/---

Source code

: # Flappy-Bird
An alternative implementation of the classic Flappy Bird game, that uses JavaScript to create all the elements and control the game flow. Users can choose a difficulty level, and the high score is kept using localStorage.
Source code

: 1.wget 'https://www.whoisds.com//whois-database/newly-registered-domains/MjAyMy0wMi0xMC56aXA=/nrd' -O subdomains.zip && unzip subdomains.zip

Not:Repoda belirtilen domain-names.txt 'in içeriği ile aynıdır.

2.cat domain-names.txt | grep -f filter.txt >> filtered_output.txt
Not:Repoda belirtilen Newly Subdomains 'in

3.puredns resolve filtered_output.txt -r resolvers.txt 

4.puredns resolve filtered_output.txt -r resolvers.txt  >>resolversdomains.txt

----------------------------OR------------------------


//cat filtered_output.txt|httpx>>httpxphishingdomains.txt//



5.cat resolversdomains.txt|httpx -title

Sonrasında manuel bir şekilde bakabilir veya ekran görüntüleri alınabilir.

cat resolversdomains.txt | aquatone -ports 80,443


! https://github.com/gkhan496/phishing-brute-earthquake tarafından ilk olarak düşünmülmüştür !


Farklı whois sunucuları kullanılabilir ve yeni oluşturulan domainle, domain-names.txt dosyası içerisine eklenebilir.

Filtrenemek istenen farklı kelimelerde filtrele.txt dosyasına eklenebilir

\---

**TASK REQUIREMENTS:**
Each record above should be output again exactly.

**EXERCISE RESPONSE:**
Source code

: # Flappy-Bird
An alternative implementation of the classic Flappy Bird game, that uses JavaScript to create all the elements and control the game flow. Users can choose a difficulty level, and the high score is kept using localStorage.
Source code

: 1.wget 'https://www.whoisds.com//whois-database/newly-registered-domains/MjAyMy0wMi0xMC56aXA=/nrd' -O subdomains.zip && unzip subdomains.zip

Not:Repoda belirtilen domain-names.txt 'in içeriği ile aynıdır.

2.cat domain-names.txt | grep -f filter.txt >> filtered_output.txt
Not:Repoda belirtilen Newly Subdomains 'in

3.puredns resolve filtered_output.txt -r resolvers.txt 

4.puredns resolve filtered_output.txt -r resolvers.txt  >>resolversdomains.txt

----------------------------OR------------------------


//cat filtered_output.txt|httpx>>httpxphishingdomains.txt//



5.cat resolversdomains.txt|httpx -title

Sonrasında manuel bir şekilde bakabilir veya ekran görüntüleri alınabilir.

cat resolversdomains.txt | aquatone -ports 80,443


! https://github.com/gkhan496/phishing-brute-earthquake tarafından ilk olarak düşünmülmüştür !


Farklı whois sunucuları kullanılabilir ve yeni oluşturulan domainle, domain-names.txt dosyası içerisine eklenebilir.

Filtrenemek istenen farklı kelimelerde filtrele.txt dosyasına eklenebilir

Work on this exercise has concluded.